• _AIM OF THE TASK_
Leave the pictures out. Return all other data exactly.

• _Document images with source code_
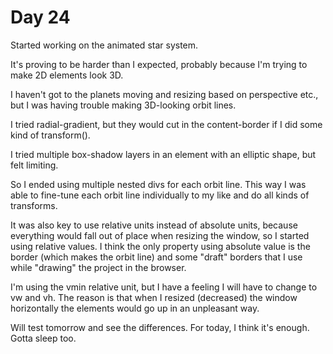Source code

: # Day 24

Started working on the animated star system.

It's proving to be harder than I expected, probably because I'm trying to make 2D elements look 3D.

I haven't got to the planets moving and resizing based on perspective etc., but I was having trouble making 3D-looking orbit lines.

I tried radial-gradient, but they would cut in the content-border if I did some kind of transform().

I tried multiple box-shadow layers in an element with an elliptic shape, but felt limiting.

So I ended using multiple nested divs for each orbit line. This way I was able to fine-tune each orbit line individually to my like and do all kinds of transforms.

It was also key to use relative units instead of absolute units, because everything would fall out of place when resizing the window, so I started using relative values. I think the only property using absolute value is the border (which makes the orbit line) and some "draft" borders that I use while "drawing" the project in the browser.

I'm using the vmin relative unit, but I have a feeling I will have to change to vw and vh. The reason is that when I resized (decreased) the window horizontally the elements would go up in an unpleasant way. 

Will test tomorrow and see the differences. For today, I think it's enough. Gotta sleep too.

• _ANSWER TO THIS PROBLEM_
Source code

: # Day 24

Started working on the animated star system.

It's proving to be harder than I expected, probably because I'm trying to make 2D elements look 3D.

I haven't got to the planets moving and resizing based on perspective etc., but I was having trouble making 3D-looking orbit lines.

I tried radial-gradient, but they would cut in the content-border if I did some kind of transform().

I tried multiple box-shadow layers in an element with an elliptic shape, but felt limiting.

So I ended using multiple nested divs for each orbit line. This way I was able to fine-tune each orbit line individually to my like and do all kinds of transforms.

It was also key to use relative units instead of absolute units, because everything would fall out of place when resizing the window, so I started using relative values. I think the only property using absolute value is the border (which makes the orbit line) and some "draft" borders that I use while "drawing" the project in the browser.

I'm using the vmin relative unit, but I have a feeling I will have to change to vw and vh. The reason is that when I resized (decreased) the window horizontally the elements would go up in an unpleasant way. 

Will test tomorrow and see the differences. For today, I think it's enough. Gotta sleep too.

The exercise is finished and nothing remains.